Niemann-Pick disease, of which there are several types (A, B, C, and D) belongs to a group of fatal lysosome storage diseases (LSDs) affecting metabolism. The first description of Niemann-Pick Disease type A (NPA) was published by physician Albert Niemann in 1914. German neuropathologist Ludwig Pick published a series of papers in the 1930’s describing the disease’s pathology. While Niemann-Pick disease can be found amongst all racial and ethnic groups, type A is most commonly found amongst Jewish individuals of Ashkenazi (Eastern European) descent. Type B (NPB) is also found among Ashkenazi Jews, albeit to a lesser extent.
The cause of NPA is an enzymatic deficiency, specifically the enzyme acid sphingomyelinase (ASM), which is located within lysosomes. The function of ASM is to metabolize the lipid sphingomyelin, and when it is absent or present in insufficient amounts, the result is cell death and major organ system malfunction. People with NPA produce little to no ASM. In addition, NPA is the most severe type of Niemann-Pick disease, and it primarily affects the neurological system.
Over 95% of cases of NPA are caused by mutations R496L, fsP330, and L302P in the SMPD1 gene. An inherited disease, it is autosomal recessive, meaning both copies of the gene must exhibit the mutation in order for the individual to be afflicted. A child with two carrier parents has a 1 in 4 chance of being afflicted with NPA or NPB.

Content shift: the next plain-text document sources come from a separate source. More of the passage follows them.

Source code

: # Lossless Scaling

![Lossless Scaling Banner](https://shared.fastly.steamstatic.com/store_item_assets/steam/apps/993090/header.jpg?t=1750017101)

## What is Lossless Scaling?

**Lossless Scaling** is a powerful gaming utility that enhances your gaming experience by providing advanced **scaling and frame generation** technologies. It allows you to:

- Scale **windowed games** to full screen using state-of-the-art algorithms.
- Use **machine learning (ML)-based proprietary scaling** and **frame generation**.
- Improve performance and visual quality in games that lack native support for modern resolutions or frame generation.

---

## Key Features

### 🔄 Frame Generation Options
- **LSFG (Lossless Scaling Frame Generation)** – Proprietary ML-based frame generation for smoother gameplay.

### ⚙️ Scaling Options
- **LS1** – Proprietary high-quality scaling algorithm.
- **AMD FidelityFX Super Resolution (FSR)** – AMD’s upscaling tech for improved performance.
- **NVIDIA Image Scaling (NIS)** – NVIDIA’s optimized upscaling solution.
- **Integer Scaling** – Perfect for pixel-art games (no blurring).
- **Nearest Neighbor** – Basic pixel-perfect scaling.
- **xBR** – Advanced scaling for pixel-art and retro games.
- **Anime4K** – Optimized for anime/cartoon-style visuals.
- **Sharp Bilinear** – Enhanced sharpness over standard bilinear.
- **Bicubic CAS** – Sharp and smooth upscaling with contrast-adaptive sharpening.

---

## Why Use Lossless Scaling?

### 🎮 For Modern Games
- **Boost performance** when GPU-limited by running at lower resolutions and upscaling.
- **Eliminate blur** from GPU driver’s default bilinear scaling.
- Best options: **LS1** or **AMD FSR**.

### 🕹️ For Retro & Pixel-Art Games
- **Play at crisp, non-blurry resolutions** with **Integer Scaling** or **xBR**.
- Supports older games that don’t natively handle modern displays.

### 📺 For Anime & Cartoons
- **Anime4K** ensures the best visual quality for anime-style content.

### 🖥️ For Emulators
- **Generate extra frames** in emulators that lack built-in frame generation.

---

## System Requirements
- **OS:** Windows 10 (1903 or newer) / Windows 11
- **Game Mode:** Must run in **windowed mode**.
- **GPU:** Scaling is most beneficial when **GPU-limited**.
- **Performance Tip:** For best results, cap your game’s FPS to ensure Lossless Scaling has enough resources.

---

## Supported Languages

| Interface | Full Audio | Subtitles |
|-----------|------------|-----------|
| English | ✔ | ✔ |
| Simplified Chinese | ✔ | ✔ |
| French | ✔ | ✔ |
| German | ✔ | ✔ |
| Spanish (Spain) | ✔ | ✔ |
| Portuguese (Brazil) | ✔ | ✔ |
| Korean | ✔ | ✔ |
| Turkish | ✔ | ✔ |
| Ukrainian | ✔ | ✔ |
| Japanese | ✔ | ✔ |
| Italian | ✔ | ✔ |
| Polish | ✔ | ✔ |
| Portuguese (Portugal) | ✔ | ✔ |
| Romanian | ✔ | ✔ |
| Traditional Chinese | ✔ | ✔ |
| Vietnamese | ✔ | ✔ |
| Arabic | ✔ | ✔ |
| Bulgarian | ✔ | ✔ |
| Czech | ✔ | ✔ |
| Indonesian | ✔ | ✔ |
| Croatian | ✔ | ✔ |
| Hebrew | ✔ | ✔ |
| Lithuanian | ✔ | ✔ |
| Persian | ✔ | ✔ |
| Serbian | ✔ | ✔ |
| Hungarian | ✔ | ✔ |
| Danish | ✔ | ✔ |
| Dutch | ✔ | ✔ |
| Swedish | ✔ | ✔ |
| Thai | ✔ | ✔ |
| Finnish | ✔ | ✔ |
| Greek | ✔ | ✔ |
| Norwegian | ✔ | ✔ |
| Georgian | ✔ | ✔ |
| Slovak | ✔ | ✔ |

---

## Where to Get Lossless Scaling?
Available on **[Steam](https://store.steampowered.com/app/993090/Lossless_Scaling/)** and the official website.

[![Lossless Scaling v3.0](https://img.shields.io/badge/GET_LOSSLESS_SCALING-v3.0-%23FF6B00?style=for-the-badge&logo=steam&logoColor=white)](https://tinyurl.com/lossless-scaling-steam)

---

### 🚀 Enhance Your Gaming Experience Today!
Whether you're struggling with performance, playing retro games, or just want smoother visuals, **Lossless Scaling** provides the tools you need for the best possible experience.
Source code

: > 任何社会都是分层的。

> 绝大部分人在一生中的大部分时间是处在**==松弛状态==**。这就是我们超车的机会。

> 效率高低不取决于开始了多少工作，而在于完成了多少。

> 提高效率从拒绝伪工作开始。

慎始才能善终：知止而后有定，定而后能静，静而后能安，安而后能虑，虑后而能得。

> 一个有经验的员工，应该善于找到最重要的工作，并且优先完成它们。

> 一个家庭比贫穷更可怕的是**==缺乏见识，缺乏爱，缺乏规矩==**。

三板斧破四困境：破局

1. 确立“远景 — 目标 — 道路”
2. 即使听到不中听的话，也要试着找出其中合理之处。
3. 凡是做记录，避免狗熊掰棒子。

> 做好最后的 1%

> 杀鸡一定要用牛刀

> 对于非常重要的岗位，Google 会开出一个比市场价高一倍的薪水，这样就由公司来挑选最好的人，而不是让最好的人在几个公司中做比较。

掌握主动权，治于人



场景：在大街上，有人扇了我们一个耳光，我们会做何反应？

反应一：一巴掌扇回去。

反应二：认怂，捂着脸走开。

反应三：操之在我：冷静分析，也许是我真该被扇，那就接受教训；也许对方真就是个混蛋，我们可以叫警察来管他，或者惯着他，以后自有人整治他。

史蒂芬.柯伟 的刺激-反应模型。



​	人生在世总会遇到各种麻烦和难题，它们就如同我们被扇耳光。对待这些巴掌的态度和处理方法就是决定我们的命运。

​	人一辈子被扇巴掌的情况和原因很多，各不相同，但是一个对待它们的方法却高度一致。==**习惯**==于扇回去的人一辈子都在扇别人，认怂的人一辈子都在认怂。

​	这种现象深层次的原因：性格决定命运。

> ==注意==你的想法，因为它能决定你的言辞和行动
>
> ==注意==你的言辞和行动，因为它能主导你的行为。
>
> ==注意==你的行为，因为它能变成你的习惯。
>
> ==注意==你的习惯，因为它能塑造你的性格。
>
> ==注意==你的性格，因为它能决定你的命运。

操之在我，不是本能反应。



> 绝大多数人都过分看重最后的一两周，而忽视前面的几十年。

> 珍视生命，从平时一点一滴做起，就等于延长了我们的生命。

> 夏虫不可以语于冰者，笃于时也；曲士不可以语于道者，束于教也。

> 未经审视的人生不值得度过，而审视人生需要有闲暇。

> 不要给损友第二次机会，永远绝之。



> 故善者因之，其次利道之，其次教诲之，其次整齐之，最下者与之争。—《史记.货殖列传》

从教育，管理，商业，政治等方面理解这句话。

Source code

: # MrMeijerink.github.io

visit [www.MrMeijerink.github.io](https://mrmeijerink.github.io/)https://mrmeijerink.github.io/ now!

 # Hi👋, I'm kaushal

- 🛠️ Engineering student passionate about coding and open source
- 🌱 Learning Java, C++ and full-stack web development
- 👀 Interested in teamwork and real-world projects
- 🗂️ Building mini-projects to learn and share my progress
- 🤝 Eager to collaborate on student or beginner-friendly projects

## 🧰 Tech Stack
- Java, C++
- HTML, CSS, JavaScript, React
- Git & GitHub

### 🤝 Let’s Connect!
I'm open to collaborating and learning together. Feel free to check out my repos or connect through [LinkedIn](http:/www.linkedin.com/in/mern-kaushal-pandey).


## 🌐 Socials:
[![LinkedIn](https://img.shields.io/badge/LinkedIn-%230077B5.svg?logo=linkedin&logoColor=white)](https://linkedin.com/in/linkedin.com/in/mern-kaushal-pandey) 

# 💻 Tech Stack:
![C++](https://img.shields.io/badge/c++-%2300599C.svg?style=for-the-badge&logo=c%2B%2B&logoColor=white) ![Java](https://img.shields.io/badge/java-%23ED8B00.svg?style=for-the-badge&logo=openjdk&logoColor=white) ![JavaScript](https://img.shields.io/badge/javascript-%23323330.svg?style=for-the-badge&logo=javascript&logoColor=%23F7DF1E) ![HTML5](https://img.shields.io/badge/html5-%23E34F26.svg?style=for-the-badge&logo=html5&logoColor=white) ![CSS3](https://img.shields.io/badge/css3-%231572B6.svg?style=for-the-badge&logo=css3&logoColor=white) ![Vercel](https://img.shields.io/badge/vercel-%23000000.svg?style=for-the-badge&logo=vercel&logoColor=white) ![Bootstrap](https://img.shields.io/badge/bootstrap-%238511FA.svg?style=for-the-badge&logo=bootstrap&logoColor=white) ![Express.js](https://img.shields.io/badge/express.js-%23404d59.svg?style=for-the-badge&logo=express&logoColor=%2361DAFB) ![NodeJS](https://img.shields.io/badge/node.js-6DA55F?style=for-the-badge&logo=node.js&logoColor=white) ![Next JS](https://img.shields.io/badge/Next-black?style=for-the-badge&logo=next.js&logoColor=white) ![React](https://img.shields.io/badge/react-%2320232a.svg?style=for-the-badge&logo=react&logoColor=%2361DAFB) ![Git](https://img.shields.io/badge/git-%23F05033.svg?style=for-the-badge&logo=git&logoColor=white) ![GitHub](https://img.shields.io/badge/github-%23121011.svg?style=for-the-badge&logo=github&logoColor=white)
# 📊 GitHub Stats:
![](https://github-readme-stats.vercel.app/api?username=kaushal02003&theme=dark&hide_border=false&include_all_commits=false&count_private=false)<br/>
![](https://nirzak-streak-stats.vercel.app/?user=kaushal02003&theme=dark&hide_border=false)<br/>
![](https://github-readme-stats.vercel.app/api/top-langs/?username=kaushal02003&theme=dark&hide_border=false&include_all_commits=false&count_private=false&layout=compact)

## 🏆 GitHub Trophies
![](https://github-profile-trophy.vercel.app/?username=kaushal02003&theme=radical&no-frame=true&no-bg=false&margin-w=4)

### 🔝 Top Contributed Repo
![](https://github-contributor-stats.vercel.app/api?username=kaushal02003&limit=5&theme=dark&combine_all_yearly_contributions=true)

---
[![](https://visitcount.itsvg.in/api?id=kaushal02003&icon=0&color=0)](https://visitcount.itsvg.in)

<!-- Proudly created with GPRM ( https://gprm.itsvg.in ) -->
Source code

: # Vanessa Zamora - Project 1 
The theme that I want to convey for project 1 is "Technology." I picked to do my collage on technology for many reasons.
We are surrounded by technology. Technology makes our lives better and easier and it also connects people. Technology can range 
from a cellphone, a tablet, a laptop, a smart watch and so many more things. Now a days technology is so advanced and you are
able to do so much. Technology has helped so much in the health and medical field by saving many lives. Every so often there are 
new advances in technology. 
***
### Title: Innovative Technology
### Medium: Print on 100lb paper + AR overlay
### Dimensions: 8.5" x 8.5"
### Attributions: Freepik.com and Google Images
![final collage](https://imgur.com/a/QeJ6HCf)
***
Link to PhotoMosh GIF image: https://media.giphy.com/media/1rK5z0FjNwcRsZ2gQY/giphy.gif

Symptoms of Niemann-Pick disease are generally manifested in the organs where lipids have accumulated. In the case of NPA, lipids tend to accumulate in the brain, the cerebellum in particular, and the nervous system. This leads to difficulty swallowing, an unsteady gait, and slurred speech. Other possible symptoms include loss of muscle tone, especially during laughter, sleep inversion, seizures, and loss of mental capabilities. With NPB, lipids generally accumulate in the liver and spleen, causing respiratory problems and cardiovascular stress.
Prognosis and Treatment
As there is no cure or direct treatment for NPA, it is always fatal, and NPA patients generally die between the ages of 2 and 4. Those afflicted with NPB, however, can survive into late childhood or young adulthood. Management of NPA and NPB symptoms may come from physical therapists, gastroenterologists, nephrologists (liver specialists), pulmonologists, cardiologists, and nutritionists.